WHAT NEEDS TO BE DONE: Once the images are set aside, output the listing exactly as it stands.

WORKING DATA:
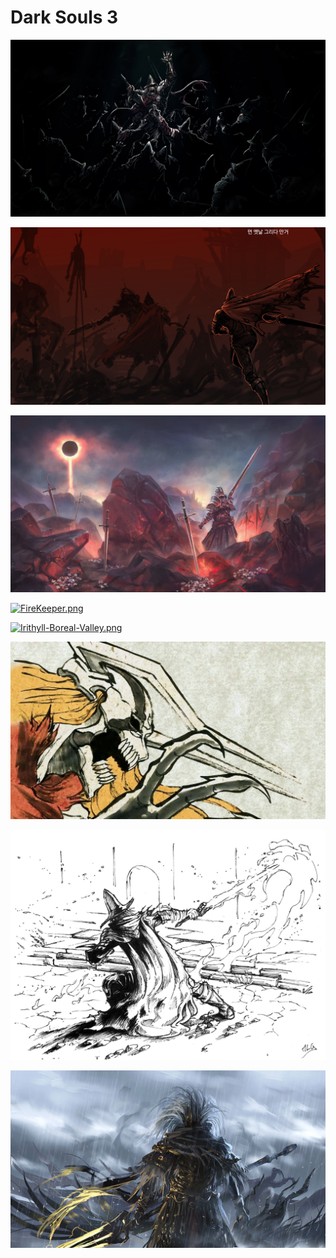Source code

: # Dark Souls 3

<a href="1.jpg"><img alt="1.jpg" src="1.jpg"></a>

<a href="2.jpg"><img alt="2.jpg" src="2.jpg"></a>

<a href="DarkSoulsIII.jpg"><img alt="DarkSoulsIII.jpg" src="DarkSoulsIII.jpg"></a>

<a href="FireKeeper.png"><img alt="FireKeeper.png" src="FireKeeper.png"></a>

<a href="Irithyll-Boreal-Valley.png"><img alt="Irithyll-Boreal-Valley.png" src="Irithyll-Boreal-Valley.png"></a>

<a href="a_close_up_of_a_drawing.jpg"><img alt="a_close_up_of_a_drawing.jpg" src="a_close_up_of_a_drawing.jpg"></a>

<a href="mathieu-le-gall-05.jpg"><img alt="mathieu-le-gall-05.jpg" src="mathieu-le-gall-05.jpg"></a>

<a href="wallhaven-r79ol1.jpg"><img alt="wallhaven-r79ol1.jpg" src="wallhaven-r79ol1.jpg"></a>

ANSWER FOR THE TASK:
Source code

: # Dark Souls 3

<a href="1.jpg"><img alt="1.jpg" src="1.jpg"></a>

<a href="2.jpg"><img alt="2.jpg" src="2.jpg"></a>

<a href="DarkSoulsIII.jpg"><img alt="DarkSoulsIII.jpg" src="DarkSoulsIII.jpg"></a>

<a href="FireKeeper.png"><img alt="FireKeeper.png" src="FireKeeper.png"></a>

<a href="Irithyll-Boreal-Valley.png"><img alt="Irithyll-Boreal-Valley.png" src="Irithyll-Boreal-Valley.png"></a>

<a href="a_close_up_of_a_drawing.jpg"><img alt="a_close_up_of_a_drawing.jpg" src="a_close_up_of_a_drawing.jpg"></a>

<a href="mathieu-le-gall-05.jpg"><img alt="mathieu-le-gall-05.jpg" src="mathieu-le-gall-05.jpg"></a>

<a href="wallhaven-r79ol1.jpg"><img alt="wallhaven-r79ol1.jpg" src="wallhaven-r79ol1.jpg"></a>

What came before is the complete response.